* _Task description_
The data must be returned exactly. No line may be left out.

******************************

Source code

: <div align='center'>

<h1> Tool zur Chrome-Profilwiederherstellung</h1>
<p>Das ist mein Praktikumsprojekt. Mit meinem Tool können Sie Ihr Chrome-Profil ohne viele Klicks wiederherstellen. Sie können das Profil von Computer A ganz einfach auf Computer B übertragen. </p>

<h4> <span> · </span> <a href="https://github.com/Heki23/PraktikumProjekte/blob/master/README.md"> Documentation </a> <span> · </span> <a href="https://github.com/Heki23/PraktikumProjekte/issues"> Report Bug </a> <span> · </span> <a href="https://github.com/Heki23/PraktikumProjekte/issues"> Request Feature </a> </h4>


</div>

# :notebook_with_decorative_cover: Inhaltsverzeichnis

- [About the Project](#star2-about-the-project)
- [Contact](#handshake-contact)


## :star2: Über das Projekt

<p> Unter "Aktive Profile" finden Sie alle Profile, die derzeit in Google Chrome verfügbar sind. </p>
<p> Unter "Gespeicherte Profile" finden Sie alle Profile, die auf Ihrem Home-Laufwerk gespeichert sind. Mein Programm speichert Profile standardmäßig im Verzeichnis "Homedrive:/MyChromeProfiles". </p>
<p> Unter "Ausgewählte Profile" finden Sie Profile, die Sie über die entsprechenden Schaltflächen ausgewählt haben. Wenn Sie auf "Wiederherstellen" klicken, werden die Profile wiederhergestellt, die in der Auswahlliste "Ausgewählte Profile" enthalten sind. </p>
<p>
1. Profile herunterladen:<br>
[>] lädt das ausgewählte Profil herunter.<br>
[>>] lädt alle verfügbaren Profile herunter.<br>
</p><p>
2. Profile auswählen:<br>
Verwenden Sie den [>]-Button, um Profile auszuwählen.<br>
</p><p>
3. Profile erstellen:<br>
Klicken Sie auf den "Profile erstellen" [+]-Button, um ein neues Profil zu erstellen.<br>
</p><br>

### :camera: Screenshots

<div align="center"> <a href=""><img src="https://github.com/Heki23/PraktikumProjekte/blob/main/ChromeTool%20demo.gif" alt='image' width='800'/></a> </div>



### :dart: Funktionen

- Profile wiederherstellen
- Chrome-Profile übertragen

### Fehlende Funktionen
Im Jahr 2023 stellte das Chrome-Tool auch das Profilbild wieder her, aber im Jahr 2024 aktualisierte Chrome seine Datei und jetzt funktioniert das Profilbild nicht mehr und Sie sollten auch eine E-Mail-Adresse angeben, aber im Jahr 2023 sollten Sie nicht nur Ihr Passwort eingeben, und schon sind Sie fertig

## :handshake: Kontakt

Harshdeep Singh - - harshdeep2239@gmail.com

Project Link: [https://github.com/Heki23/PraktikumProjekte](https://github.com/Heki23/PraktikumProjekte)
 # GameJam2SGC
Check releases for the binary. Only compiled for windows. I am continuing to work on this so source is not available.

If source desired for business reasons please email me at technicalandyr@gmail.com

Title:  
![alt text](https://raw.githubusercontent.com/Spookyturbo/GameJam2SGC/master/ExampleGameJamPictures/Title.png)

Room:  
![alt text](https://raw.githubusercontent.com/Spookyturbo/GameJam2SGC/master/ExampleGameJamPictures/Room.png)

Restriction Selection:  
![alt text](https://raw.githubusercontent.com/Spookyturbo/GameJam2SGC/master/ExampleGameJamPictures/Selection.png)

******************************

* _Written solution_
Source code

: <div align='center'>

<h1> Tool zur Chrome-Profilwiederherstellung</h1>
<p>Das ist mein Praktikumsprojekt. Mit meinem Tool können Sie Ihr Chrome-Profil ohne viele Klicks wiederherstellen. Sie können das Profil von Computer A ganz einfach auf Computer B übertragen. </p>

<h4> <span> · </span> <a href="https://github.com/Heki23/PraktikumProjekte/blob/master/README.md"> Documentation </a> <span> · </span> <a href="https://github.com/Heki23/PraktikumProjekte/issues"> Report Bug </a> <span> · </span> <a href="https://github.com/Heki23/PraktikumProjekte/issues"> Request Feature </a> </h4>


</div>

# :notebook_with_decorative_cover: Inhaltsverzeichnis

- [About the Project](#star2-about-the-project)
- [Contact](#handshake-contact)


## :star2: Über das Projekt

<p> Unter "Aktive Profile" finden Sie alle Profile, die derzeit in Google Chrome verfügbar sind. </p>
<p> Unter "Gespeicherte Profile" finden Sie alle Profile, die auf Ihrem Home-Laufwerk gespeichert sind. Mein Programm speichert Profile standardmäßig im Verzeichnis "Homedrive:/MyChromeProfiles". </p>
<p> Unter "Ausgewählte Profile" finden Sie Profile, die Sie über die entsprechenden Schaltflächen ausgewählt haben. Wenn Sie auf "Wiederherstellen" klicken, werden die Profile wiederhergestellt, die in der Auswahlliste "Ausgewählte Profile" enthalten sind. </p>
<p>
1. Profile herunterladen:<br>
[>] lädt das ausgewählte Profil herunter.<br>
[>>] lädt alle verfügbaren Profile herunter.<br>
</p><p>
2. Profile auswählen:<br>
Verwenden Sie den [>]-Button, um Profile auszuwählen.<br>
</p><p>
3. Profile erstellen:<br>
Klicken Sie auf den "Profile erstellen" [+]-Button, um ein neues Profil zu erstellen.<br>
</p><br>

### :camera: Screenshots

<div align="center"> <a href=""><img src="https://github.com/Heki23/PraktikumProjekte/blob/main/ChromeTool%20demo.gif" alt='image' width='800'/></a> </div>



### :dart: Funktionen

- Profile wiederherstellen
- Chrome-Profile übertragen

### Fehlende Funktionen
Im Jahr 2023 stellte das Chrome-Tool auch das Profilbild wieder her, aber im Jahr 2024 aktualisierte Chrome seine Datei und jetzt funktioniert das Profilbild nicht mehr und Sie sollten auch eine E-Mail-Adresse angeben, aber im Jahr 2023 sollten Sie nicht nur Ihr Passwort eingeben, und schon sind Sie fertig

## :handshake: Kontakt

Harshdeep Singh - - harshdeep2239@gmail.com

Project Link: [https://github.com/Heki23/PraktikumProjekte](https://github.com/Heki23/PraktikumProjekte)
 # GameJam2SGC
Check releases for the binary. Only compiled for windows. I am continuing to work on this so source is not available.

If source desired for business reasons please email me at technicalandyr@gmail.com

Title:  
![alt text](https://raw.githubusercontent.com/Spookyturbo/GameJam2SGC/master/ExampleGameJamPictures/Title.png)

Room:  
![alt text](https://raw.githubusercontent.com/Spookyturbo/GameJam2SGC/master/ExampleGameJamPictures/Room.png)

Restriction Selection:  
![alt text](https://raw.githubusercontent.com/Spookyturbo/GameJam2SGC/master/ExampleGameJamPictures/Selection.png)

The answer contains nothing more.